_Data excerpts_.
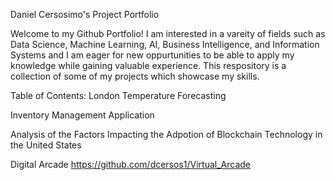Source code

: Daniel Cersosimo's Project Portfolio

Welcome to my Github Portfolio! I am interested in a vareity of fields such as Data Science, Machine Learning, AI, Business Intelligence, and Information Systems and I am eager for new oppurtunities to be able to apply my knowledge while gaining valuable experience. This respository is a collection of some of my projects which showcase my skills. 


Table of Contents:
  London Temperature Forecasting 

  Inventory Management Application 

  Analysis of the Factors Impacting the Adpotion of Blockchain Technology in the United States 

  Digital Arcade
    https://github.com/dcersos1/Virtual_Arcade

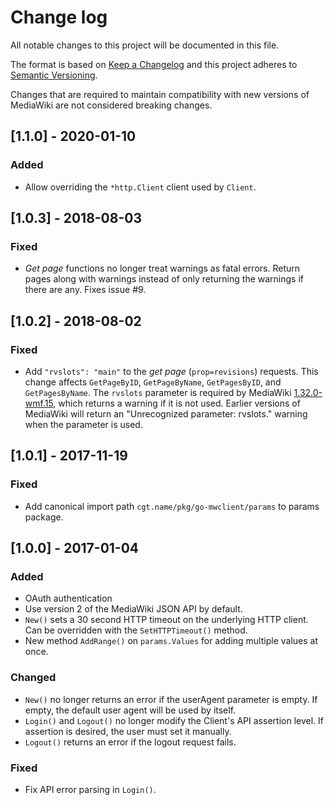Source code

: # Change log

All notable changes to this project will be documented in this file.

The format is based on [Keep a Changelog](http://keepachangelog.com/) 
and this project adheres to [Semantic Versioning](http://semver.org/).

Changes that are required to maintain compatibility with new versions of
MediaWiki are not considered breaking changes.


## [1.1.0] - 2020-01-10
### Added
- Allow overriding the `*http.Client` client used by `Client`.

## [1.0.3] - 2018-08-03
### Fixed
- *Get page* functions no longer treat warnings as fatal errors. Return pages
  along with warnings instead of only returning the warnings if there are any.
  Fixes issue #9.

## [1.0.2] - 2018-08-02
### Fixed
- Add `"rvslots": "main"` to the *get page* (`prop=revisions`) requests.
  This change affects `GetPageByID`, `GetPageByName`, `GetPagesByID`,
  and `GetPagesByName`.  The `rvslots` parameter is required by MediaWiki
  [1.32.0-wmf.15](https://gerrit.wikimedia.org/r/plugins/gitiles/mediawiki/core/+/07842be379ca3d4d0bc0608c217dd0e8cd7cbe4b),
  which returns a warning if it is not used. Earlier versions
  of MediaWiki will return an "Unrecognized parameter: rvslots." warning when
  the parameter is used.

## [1.0.1] - 2017-11-19
### Fixed
- Add canonical import path `cgt.name/pkg/go-mwclient/params` to params
  package.

## [1.0.0] - 2017-01-04
### Added
- OAuth authentication
- Use version 2 of the MediaWiki JSON API by default.
- `New()` sets a 30 second HTTP timeout on the underlying HTTP client.
Can be overridden with the `SetHTTPTimeout()` method.
- New method `AddRange()` on `params.Values` for adding multiple values at once.

### Changed
- `New()` no longer returns an error if the userAgent parameter is empty.
If empty, the default user agent will be used by itself.
- `Login()` and `Logout()` no longer modify the Client's API assertion level.
If assertion is desired, the user must set it manually.
- `Logout()` returns an error if the logout request fails.

### Fixed
- Fix API error parsing in `Login()`.
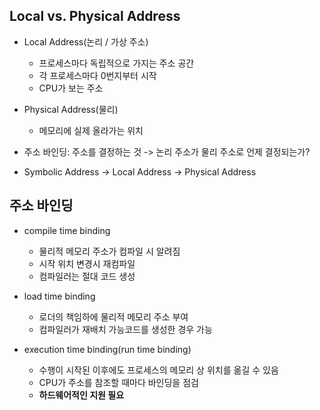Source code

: ## Local vs. Physical Address

* Local Address(논리 / 가상 주소)
  - 프로세스마다 독립적으로 가지는 주소 공간
  - 각 프로세스마다 0번지부터 시작
  - CPU가 보는 주소

* Physical Address(물리)
  - 메모리에 실제 올라가는 위치
  
* 주소 바인딩: 주소를 결정하는 것 -> 논리 주소가 물리 주소로 언제 결정되는가?

* Symbolic Address -> Local Address -> Physical Address

## 주소 바인딩

* compile time binding
  - 물리적 메모리 주소가 컴파일 시 알려짐
  - 시작 위치 변경시 재컴파일
  - 컴파일러는 절대 코드 생성

* load time binding
  - 로더의 책임하에 물리적 메모리 주소 부여
  - 컴파일러가 재배치 가능코드를 생성한 경우 가능

* execution time binding(run time binding)
  - 수행이 시작된 이후에도 프로세스의 메모리 상 위치를 옮길 수 있음
  - CPU가 주소를 참조할 때마다 바인딩을 점검
  - **하드웨어적인 지원 필요**
  

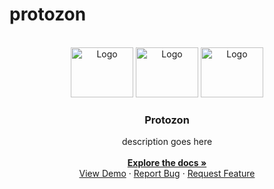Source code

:# protozon

<!-- PROJECT LOGO -->
<br />
<div align="center" id='readme-top'>
  <img src="" alt="Logo" target='blank' width="100" height="80">
  <img src="" alt="Logo" target='blank' width="100" height="80">
  <img src="" alt="Logo" target='blank' width="100" height="80">

  <h3 align="center">Protozon</h3>

  <p align="center">
    description goes here
    <br />
    <br />
    <a href="https://github.com/WackyChomp/protozon"><strong>Explore the docs »</strong></a>
    <br />
    <a href="https://github.com/WackyChomp/protozon">View Demo</a>
    ·
    <a href="https://github.com/WackyChomp/protozon/issues">Report Bug</a>
    ·
    <a href="https://github.com/WackyChomp/protozon/issues">Request Feature</a>
  </p>
</div>
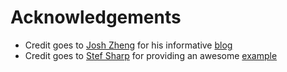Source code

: # Acknowledgements

* Credit goes to [Josh Zheng](https://github.com/boxcarton) for his informative [blog](https://medium.com/ibm-watson-developer-cloud/build-a-chatbot-that-cares-part-1-d1c273e17a63)
* Credit goes to [Stef Sharp](https://github.com/sharpstef) for providing an awesome [example](https://github.com/sharpstef/watson-bot-starter)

_Problem to solve_. Everything in the entries above should be returned exactly, apart from the pictures.

_Solved exercise_.
Source code

: Daniel Cersosimo's Project Portfolio

Welcome to my Github Portfolio! I am interested in a vareity of fields such as Data Science, Machine Learning, AI, Business Intelligence, and Information Systems and I am eager for new oppurtunities to be able to apply my knowledge while gaining valuable experience. This respository is a collection of some of my projects which showcase my skills. 


Table of Contents:
  London Temperature Forecasting 

  Inventory Management Application 

  Analysis of the Factors Impacting the Adpotion of Blockchain Technology in the United States 

  Digital Arcade
    https://github.com/dcersos1/Virtual_Arcade

Source code

: # Change log

All notable changes to this project will be documented in this file.

The format is based on [Keep a Changelog](http://keepachangelog.com/) 
and this project adheres to [Semantic Versioning](http://semver.org/).

Changes that are required to maintain compatibility with new versions of
MediaWiki are not considered breaking changes.


## [1.1.0] - 2020-01-10
### Added
- Allow overriding the `*http.Client` client used by `Client`.

## [1.0.3] - 2018-08-03
### Fixed
- *Get page* functions no longer treat warnings as fatal errors. Return pages
  along with warnings instead of only returning the warnings if there are any.
  Fixes issue #9.

## [1.0.2] - 2018-08-02
### Fixed
- Add `"rvslots": "main"` to the *get page* (`prop=revisions`) requests.
  This change affects `GetPageByID`, `GetPageByName`, `GetPagesByID`,
  and `GetPagesByName`.  The `rvslots` parameter is required by MediaWiki
  [1.32.0-wmf.15](https://gerrit.wikimedia.org/r/plugins/gitiles/mediawiki/core/+/07842be379ca3d4d0bc0608c217dd0e8cd7cbe4b),
  which returns a warning if it is not used. Earlier versions
  of MediaWiki will return an "Unrecognized parameter: rvslots." warning when
  the parameter is used.

## [1.0.1] - 2017-11-19
### Fixed
- Add canonical import path `cgt.name/pkg/go-mwclient/params` to params
  package.

## [1.0.0] - 2017-01-04
### Added
- OAuth authentication
- Use version 2 of the MediaWiki JSON API by default.
- `New()` sets a 30 second HTTP timeout on the underlying HTTP client.
Can be overridden with the `SetHTTPTimeout()` method.
- New method `AddRange()` on `params.Values` for adding multiple values at once.

### Changed
- `New()` no longer returns an error if the userAgent parameter is empty.
If empty, the default user agent will be used by itself.
- `Login()` and `Logout()` no longer modify the Client's API assertion level.
If assertion is desired, the user must set it manually.
- `Logout()` returns an error if the logout request fails.

### Fixed
- Fix API error parsing in `Login()`.
Source code

: ## Local vs. Physical Address

* Local Address(논리 / 가상 주소)
  - 프로세스마다 독립적으로 가지는 주소 공간
  - 각 프로세스마다 0번지부터 시작
  - CPU가 보는 주소

* Physical Address(물리)
  - 메모리에 실제 올라가는 위치
  
* 주소 바인딩: 주소를 결정하는 것 -> 논리 주소가 물리 주소로 언제 결정되는가?

* Symbolic Address -> Local Address -> Physical Address

## 주소 바인딩

* compile time binding
  - 물리적 메모리 주소가 컴파일 시 알려짐
  - 시작 위치 변경시 재컴파일
  - 컴파일러는 절대 코드 생성

* load time binding
  - 로더의 책임하에 물리적 메모리 주소 부여
  - 컴파일러가 재배치 가능코드를 생성한 경우 가능

* execution time binding(run time binding)
  - 수행이 시작된 이후에도 프로세스의 메모리 상 위치를 옮길 수 있음
  - CPU가 주소를 참조할 때마다 바인딩을 점검
  - **하드웨어적인 지원 필요**
  

Source code

:# protozon

<!-- PROJECT LOGO -->
<br />
<div align="center" id='readme-top'>
  <img src="" alt="Logo" target='blank' width="100" height="80">
  <img src="" alt="Logo" target='blank' width="100" height="80">
  <img src="" alt="Logo" target='blank' width="100" height="80">

  <h3 align="center">Protozon</h3>

  <p align="center">
    description goes here
    <br />
    <br />
    <a href="https://github.com/WackyChomp/protozon"><strong>Explore the docs »</strong></a>
    <br />
    <a href="https://github.com/WackyChomp/protozon">View Demo</a>
    ·
    <a href="https://github.com/WackyChomp/protozon/issues">Report Bug</a>
    ·
    <a href="https://github.com/WackyChomp/protozon/issues">Request Feature</a>
  </p>
</div>
Source code

: # Acknowledgements

* Credit goes to [Josh Zheng](https://github.com/boxcarton) for his informative [blog](https://medium.com/ibm-watson-developer-cloud/build-a-chatbot-that-cares-part-1-d1c273e17a63)
* Credit goes to [Stef Sharp](https://github.com/sharpstef) for providing an awesome [example](https://github.com/sharpstef/watson-bot-starter)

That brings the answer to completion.